I’m reminded of a parking ticket for several hundred dollars I’d received long ago, a ticket written while I was in the car with the key in the ignition. My offense, the meter maid told me, was that I’d yet to turn the key.
I ask to be connected with the agent’s supervisor, and am cut off (giving him the benefit of the doubt, maybe he hung up on me). Now I wasn’t merely angry. I was enraged, and prepared to take it out on some powerless person, an unattractive impulse but one I frequently indulge, despite knowing in my gut that this is a losing battle, and that it would waste time and energy and nudge my blood pressure up a few points.
Calling back the customer service number, I intend to make clear that I am a customer who is getting lousy service and could easily rent my car from Hertz. Instead, I’m put on hold, listening to Muzak and periodic announcements that someone would be with me in a minute. A minute turned into 93 minutes (yes, I timed it) before I gave up and hung up, still without a car rental and with no idea what the price would be when I called again.

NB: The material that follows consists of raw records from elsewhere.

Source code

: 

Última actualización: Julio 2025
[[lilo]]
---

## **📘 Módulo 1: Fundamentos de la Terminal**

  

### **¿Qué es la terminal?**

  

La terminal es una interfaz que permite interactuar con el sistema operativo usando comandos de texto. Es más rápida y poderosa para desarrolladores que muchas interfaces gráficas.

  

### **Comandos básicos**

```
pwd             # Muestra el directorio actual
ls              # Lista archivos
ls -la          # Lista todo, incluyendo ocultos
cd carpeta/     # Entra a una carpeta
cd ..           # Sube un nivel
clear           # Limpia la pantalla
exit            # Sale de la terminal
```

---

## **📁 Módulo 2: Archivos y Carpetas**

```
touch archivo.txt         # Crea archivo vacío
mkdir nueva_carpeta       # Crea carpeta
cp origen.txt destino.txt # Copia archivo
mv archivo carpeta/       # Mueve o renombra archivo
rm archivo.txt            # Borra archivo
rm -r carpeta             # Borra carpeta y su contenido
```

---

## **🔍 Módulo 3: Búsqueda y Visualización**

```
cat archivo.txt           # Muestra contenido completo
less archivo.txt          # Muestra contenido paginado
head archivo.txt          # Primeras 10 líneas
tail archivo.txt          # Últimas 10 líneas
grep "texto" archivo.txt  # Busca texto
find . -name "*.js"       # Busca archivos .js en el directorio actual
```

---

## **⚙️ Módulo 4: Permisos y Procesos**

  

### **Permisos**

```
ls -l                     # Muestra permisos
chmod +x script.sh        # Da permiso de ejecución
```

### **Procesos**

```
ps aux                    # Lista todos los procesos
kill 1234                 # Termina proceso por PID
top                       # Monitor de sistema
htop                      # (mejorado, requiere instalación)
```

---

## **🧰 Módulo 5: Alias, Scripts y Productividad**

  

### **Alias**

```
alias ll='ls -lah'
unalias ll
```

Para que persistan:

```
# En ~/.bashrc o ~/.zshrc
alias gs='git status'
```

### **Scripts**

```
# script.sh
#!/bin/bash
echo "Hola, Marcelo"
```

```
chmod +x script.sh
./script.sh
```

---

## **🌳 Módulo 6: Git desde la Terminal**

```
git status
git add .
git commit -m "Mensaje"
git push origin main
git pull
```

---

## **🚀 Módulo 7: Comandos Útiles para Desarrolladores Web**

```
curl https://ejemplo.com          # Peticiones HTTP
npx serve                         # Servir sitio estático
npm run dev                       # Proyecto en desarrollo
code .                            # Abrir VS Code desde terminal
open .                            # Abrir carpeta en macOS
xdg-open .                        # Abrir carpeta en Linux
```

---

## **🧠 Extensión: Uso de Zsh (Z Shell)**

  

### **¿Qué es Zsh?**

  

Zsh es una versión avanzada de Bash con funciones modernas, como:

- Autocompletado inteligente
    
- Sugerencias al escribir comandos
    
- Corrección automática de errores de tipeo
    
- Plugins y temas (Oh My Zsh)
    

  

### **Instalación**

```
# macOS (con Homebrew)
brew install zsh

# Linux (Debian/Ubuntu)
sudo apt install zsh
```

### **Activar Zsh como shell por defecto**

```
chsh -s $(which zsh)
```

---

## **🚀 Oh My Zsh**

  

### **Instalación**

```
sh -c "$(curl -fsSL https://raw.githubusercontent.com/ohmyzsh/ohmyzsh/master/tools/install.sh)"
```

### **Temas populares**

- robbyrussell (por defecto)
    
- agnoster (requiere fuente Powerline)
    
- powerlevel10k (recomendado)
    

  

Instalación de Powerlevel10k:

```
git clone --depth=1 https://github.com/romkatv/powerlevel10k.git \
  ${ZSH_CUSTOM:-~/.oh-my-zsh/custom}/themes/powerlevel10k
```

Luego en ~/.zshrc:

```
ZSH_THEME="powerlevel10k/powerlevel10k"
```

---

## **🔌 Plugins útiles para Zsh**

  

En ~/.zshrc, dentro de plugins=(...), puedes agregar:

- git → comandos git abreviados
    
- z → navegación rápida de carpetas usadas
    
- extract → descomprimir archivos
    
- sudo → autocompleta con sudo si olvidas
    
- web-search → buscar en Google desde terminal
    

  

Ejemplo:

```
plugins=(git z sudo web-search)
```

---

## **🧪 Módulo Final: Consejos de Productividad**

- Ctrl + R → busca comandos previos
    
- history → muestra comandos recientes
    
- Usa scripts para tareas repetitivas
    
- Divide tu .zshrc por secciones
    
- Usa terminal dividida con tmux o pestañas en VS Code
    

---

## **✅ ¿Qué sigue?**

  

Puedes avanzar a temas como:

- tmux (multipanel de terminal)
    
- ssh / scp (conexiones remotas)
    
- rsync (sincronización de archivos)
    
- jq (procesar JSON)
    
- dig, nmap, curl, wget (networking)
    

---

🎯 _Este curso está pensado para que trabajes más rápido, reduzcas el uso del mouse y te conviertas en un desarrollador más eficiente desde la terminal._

Either customer service isn’t what it used to be or age has made me cranky. But these frustrating encounters seem more and more frequent. In between, I lecture myself for being uppity to people with awful jobs who are just trying to eke out a living. I mindfully slow down my breathing and wish I had the temperament of my fellow columnist, Sharon Salzberg, someone who has spent her life studying meditation. I resolve to find my better self.

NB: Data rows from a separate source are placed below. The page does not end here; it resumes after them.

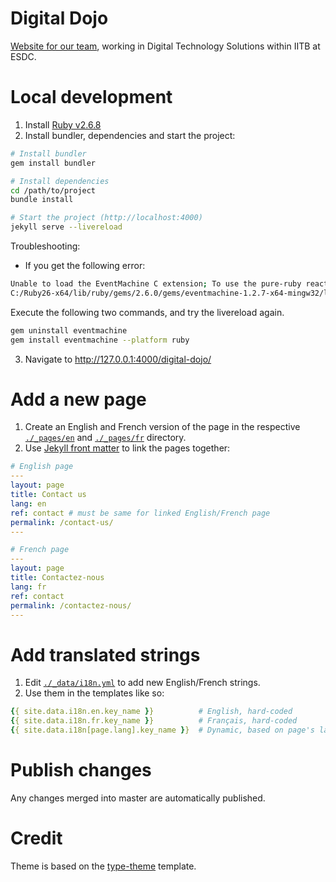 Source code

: # Digital Dojo
[Website for our team](https://dts-stn.github.io/digital-dojo/home/), working in Digital Technology Solutions within IITB at ESDC.

# Local development
1. Install [Ruby v2.6.8](https://www.ruby-lang.org/en/downloads/) 
2. Install bundler, dependencies and start the project:

```bash
# Install bundler
gem install bundler

# Install dependencies
cd /path/to/project
bundle install

# Start the project (http://localhost:4000)
jekyll serve --livereload
```

Troubleshooting:
- If you get the following error:

```bash
Unable to load the EventMachine C extension; To use the pure-ruby reactor, require 'em/pure_ruby'
C:/Ruby26-x64/lib/ruby/gems/2.6.0/gems/eventmachine-1.2.7-x64-mingw32/lib/rubyeventmachine.rb:2:in `require': cannot load such file -- 2.6/rubyeventmachine (LoadError)
```

Execute the following two commands, and try the livereload again.

```bash
gem uninstall eventmachine
gem install eventmachine --platform ruby
```
3. Navigate to http://127.0.0.1:4000/digital-dojo/


# Add a new page
1. Create an English and French version of the page in the respective [`./_pages/en`](https://github.com/DTS-STN/digital-dojo/tree/main/_pages/en/) and [`./_pages/fr`](https://github.com/DTS-STN/digital-dojo/tree/main/_pages/fr) directory.
1. Use [Jekyll front matter](https://jekyllrb.com/docs/front-matter/) to link the pages together:
```yaml
# English page
---
layout: page
title: Contact us
lang: en
ref: contact # must be same for linked English/French page
permalink: /contact-us/
---

# French page
---
layout: page
title: Contactez-nous
lang: fr
ref: contact
permalink: /contactez-nous/
---
```

# Add translated strings
1. Edit [`./_data/i18n.yml`](https://github.com/DTS-STN/digital-dojo/blob/main/_data/i18n.yml) to add new English/French strings.  
1. Use them in the templates like so:
```yaml
{{ site.data.i18n.en.key_name }}          # English, hard-coded
{{ site.data.i18n.fr.key_name }}          # Français, hard-coded
{{ site.data.i18n[page.lang].key_name }}  # Dynamic, based on page's language
```

# Publish changes
Any changes merged into master are automatically published.

# Credit
Theme is based on the [type-theme](https://github.com/rohanchandra/type-theme) template.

Instead, within days of the Avis hoo-hah, a cash machine rejects my Citibank card, forcing me into a long line to inquire why. A bank representative tells me that the company has replaced all its cards, because new technology required the installation of a chip. Reasonable, we both agree, but for the fact that Citibank hadn’t warned customers in advance and had mailed out new cards in unmarked envelopes. I, along with many others, she said, must have thrown the mailing in the trash.

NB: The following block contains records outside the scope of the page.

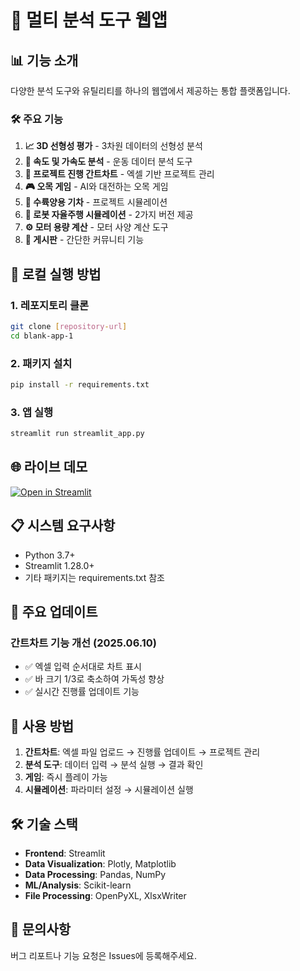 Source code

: # 🎯 **멀티 분석 도구 웹앱**

## 📊 **기능 소개**

다양한 분석 도구와 유틸리티를 하나의 웹앱에서 제공하는 통합 플랫폼입니다.

### 🛠️ **주요 기능**

1. **📈 3D 선형성 평가** - 3차원 데이터의 선형성 분석
2. **🚀 속도 및 가속도 분석** - 운동 데이터 분석 도구
3. **📅 프로젝트 진행 간트차트** - 엑셀 기반 프로젝트 관리
4. **🎮 오목 게임** - AI와 대전하는 오목 게임
5. **🚂 수륙양용 기차** - 프로젝트 시뮬레이션
6. **🤖 로봇 자율주행 시뮬레이션** - 2가지 버전 제공
7. **⚙️ 모터 용량 계산** - 모터 사양 계산 도구
8. **💬 게시판** - 간단한 커뮤니티 기능

## 🚀 **로컬 실행 방법**

### 1. 레포지토리 클론
```bash
git clone [repository-url]
cd blank-app-1
```

### 2. 패키지 설치
```bash
pip install -r requirements.txt
```

### 3. 앱 실행
```bash
streamlit run streamlit_app.py
```

## 🌐 **라이브 데모**

[![Open in Streamlit](https://static.streamlit.io/badges/streamlit_badge_black_white.svg)](your-app-url)

## 📋 **시스템 요구사항**

- Python 3.7+
- Streamlit 1.28.0+
- 기타 패키지는 requirements.txt 참조

## 🔧 **주요 업데이트**

### 간트차트 기능 개선 (2025.06.10)
- ✅ 엑셀 입력 순서대로 차트 표시
- ✅ 바 크기 1/3로 축소하여 가독성 향상
- ✅ 실시간 진행률 업데이트 기능

## 📝 **사용 방법**

1. **간트차트**: 엑셀 파일 업로드 → 진행률 업데이트 → 프로젝트 관리
2. **분석 도구**: 데이터 입력 → 분석 실행 → 결과 확인
3. **게임**: 즉시 플레이 가능
4. **시뮬레이션**: 파라미터 설정 → 시뮬레이션 실행

## 🛠️ **기술 스택**

- **Frontend**: Streamlit
- **Data Visualization**: Plotly, Matplotlib
- **Data Processing**: Pandas, NumPy
- **ML/Analysis**: Scikit-learn
- **File Processing**: OpenPyXL, XlsxWriter

## 📧 **문의사항**

버그 리포트나 기능 요청은 Issues에 등록해주세요.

She kindly issues a temporary card on the spot, useable for a month, while a permanent replacement is sent to me, this time in a well-marked Citibank envelope. Even snail-mail, at its worst, would get the card to me within the week, and I would leave the bank happy.
But a week passes, then another, and eventually a third. The temporary card would soon expire. As with Avis, I’d been a loyal Citibank customer for four decades. As with Avis, I call, get put on hold, listen to more Muzak, get disconnected, and call again. This recorded announcement is almost endearing in its shifting specificity.
“Thank you for holding. Someone on our staff will be with you momentarily.”
“Thank you for holding. You won’t be on the phone much longer.”
“Hello. This is customer service. Heather speaking. Please hold.”
(Surely they jest.)
Then, oh my God, it’s Heather!
She says she’ll send me another new card, this time via FedEx. In the meantime, the temporary card will be deactivated, for reasons unknown and inadequately explained. The new card, she says, will have a different number, which means dozens of additional calls await me to give that new number to Con Edison, RCN, AT&T Mobile, and the list goes on.
Only a masochist would ask Heather for a supervisor to inquire why I should believe that this time a card would actually be delivered and to beg that the number not be changed, since none of this, after all, was my fault. But I do, and am relieved when the Muzak is blessedly brief and I find myself speaking to Monica.
She tells me the card number must be changed, whether I like it or not. I threaten to move my account to Chase and she counters with a few goodies. How about 5,000 airline miles if my card is connected to a frequent flier account? (It isn’t.) How about a gift card at Home Depot? (There’s none in my neighborhood.)
All the fight drains out of me, and when she asks for my social security number and my mother’s maiden name, I docilely comply. She says, “I give you my word.” This time the delivery will arrive within 48 hours. If it doesn’t, she says, I should call back, although my head pounds at the prospect.
At the 48-hour mark, the card has not arrived, so I prepare for the next phone call by putting up a fresh pot of coffee. Before the coffee is done, the doorbell rings. FedEx! A new card! The delivery man gets an extravagant tip, which is nice for him, but hardly makes up for my previous rounds of unseemly behavior. I resolve, yet again, to find my better self.